Die Bundesärztekammer protestiert gegen diesen ideologisch geleiteten, unkritischen transaffirmativen Behandlungsansatz. Er verstößt gegen wissenschaftliche Einsichten und Studien. Für die geplanten „irreversiblen Eingriffe in den menschlichen Körper bei physiologisch primär gesunden Minderjährigen können angesichts der fehlenden (medizinischen) Evidenz die Jugendlichen kein informiertes Einverständnis geben“ – so der Deutsche Ärztetag im Mai 2024.
Denn Kinder und auch noch Jugendliche „sind nicht in der Lage, noch vor dem Ende der Pubertät und des körperlichen Reifungsprozesses und bevor die alterstypischen Rollenkonflikte oder Körperbildstörungen überwunden sind“ (siehe oben), über die Auswirkungen von geschlechtsverändernden Behandlungen zu entscheiden.

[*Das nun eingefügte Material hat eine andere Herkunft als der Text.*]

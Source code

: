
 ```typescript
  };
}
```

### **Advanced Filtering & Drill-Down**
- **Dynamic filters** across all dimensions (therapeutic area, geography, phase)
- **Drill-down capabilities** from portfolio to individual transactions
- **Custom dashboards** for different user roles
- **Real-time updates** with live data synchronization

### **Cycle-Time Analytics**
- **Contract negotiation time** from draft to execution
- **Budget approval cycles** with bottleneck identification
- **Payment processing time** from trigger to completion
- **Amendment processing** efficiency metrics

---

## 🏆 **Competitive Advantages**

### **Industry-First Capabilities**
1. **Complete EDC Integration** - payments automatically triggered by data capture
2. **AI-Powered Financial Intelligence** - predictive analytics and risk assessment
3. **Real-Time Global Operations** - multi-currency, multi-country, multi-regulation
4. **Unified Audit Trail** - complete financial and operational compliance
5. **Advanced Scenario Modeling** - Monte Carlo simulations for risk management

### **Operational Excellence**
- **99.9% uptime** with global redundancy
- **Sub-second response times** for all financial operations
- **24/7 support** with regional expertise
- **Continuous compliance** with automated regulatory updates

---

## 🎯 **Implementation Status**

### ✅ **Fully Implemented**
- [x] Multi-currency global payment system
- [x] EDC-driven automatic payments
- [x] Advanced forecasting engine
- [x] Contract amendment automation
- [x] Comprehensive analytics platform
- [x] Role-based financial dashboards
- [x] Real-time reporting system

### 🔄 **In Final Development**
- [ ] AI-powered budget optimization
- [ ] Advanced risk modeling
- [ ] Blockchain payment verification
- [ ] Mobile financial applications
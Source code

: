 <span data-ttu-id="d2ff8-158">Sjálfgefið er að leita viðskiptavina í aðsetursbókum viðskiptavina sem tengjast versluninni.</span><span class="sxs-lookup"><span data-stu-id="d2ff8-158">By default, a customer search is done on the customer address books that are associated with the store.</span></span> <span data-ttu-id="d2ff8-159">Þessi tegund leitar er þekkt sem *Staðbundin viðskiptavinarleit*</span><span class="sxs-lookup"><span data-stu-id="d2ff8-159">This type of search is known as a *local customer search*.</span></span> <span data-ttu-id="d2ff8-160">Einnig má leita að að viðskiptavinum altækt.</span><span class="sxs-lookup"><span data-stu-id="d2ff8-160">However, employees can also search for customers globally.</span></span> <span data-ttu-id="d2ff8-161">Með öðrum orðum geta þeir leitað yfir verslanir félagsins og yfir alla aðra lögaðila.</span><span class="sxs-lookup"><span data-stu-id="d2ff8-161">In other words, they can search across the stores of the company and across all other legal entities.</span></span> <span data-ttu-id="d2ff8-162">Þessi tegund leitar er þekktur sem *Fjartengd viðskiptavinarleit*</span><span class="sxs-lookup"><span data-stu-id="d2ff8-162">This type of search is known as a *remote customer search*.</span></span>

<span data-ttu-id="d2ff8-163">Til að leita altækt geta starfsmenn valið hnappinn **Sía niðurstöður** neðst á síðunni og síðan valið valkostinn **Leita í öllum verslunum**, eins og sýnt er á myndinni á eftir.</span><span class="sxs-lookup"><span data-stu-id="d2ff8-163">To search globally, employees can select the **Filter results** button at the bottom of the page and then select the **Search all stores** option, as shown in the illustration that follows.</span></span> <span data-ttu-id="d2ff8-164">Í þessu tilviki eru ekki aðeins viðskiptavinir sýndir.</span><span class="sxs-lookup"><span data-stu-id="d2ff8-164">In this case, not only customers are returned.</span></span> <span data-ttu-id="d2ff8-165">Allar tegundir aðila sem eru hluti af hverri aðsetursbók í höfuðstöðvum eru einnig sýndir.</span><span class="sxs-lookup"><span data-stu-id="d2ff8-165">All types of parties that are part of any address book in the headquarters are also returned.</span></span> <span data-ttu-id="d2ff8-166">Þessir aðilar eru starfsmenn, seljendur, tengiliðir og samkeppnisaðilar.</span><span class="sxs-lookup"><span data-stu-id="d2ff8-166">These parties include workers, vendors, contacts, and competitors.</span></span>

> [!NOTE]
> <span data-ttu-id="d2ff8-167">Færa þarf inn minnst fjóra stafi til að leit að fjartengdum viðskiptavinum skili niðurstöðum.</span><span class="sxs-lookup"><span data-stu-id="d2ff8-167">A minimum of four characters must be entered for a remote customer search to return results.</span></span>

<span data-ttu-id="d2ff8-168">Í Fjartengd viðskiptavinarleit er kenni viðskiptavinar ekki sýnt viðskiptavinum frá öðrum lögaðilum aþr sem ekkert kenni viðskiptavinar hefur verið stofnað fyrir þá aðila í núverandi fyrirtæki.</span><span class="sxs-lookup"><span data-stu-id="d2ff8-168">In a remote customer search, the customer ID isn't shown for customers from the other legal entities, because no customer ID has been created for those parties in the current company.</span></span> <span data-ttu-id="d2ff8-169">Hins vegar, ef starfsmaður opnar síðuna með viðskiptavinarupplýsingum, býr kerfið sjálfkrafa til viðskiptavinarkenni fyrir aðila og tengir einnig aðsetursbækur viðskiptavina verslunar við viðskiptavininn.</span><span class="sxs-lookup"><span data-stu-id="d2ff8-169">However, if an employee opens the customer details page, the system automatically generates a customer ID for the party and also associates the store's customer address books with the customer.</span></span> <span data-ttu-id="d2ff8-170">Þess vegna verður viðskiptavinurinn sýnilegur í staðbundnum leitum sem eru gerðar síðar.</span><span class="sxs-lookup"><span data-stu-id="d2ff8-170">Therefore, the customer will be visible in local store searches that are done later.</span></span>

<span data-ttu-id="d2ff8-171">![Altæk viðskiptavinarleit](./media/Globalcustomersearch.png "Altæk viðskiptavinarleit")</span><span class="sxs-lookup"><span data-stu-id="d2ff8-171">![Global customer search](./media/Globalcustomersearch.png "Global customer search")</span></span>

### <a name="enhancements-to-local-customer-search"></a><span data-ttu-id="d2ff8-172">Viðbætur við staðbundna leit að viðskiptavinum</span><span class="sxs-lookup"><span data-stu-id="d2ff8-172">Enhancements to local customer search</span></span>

Die Fachmediziner fordern, dass die entsprechenden Eingriffe bei unter 18-Jährigen nur in Ausnahmefällen gestattet werden unter folgenden Bedingungen:
• nach abgeschlossener psychiatrischer Diagnostik und Behandlung eventueller psychischer Störungen,
• unter Hinzuziehung eines multidisziplinären Teams unter Einschluss von Ethikern und
• im Rahmen kontrollierter wissenschaftlicher Studien mit Verfolgung der Langzeitfolgen.
An solchen fachwissenschaftlich fundierten und ethisch verantwortlichen Aussagen sollten sich kirchliche Stellen bei ihren entsprechenden Stellungnahmen zu dem Thema orientieren – statt das ideologisch geleitete, transaffirmatives Selbstbestimmungsgesetz der Ampelregierung kritiklos zu beklatschen, wie das die ZdK-Vorsitzende Stetter-Karp macht.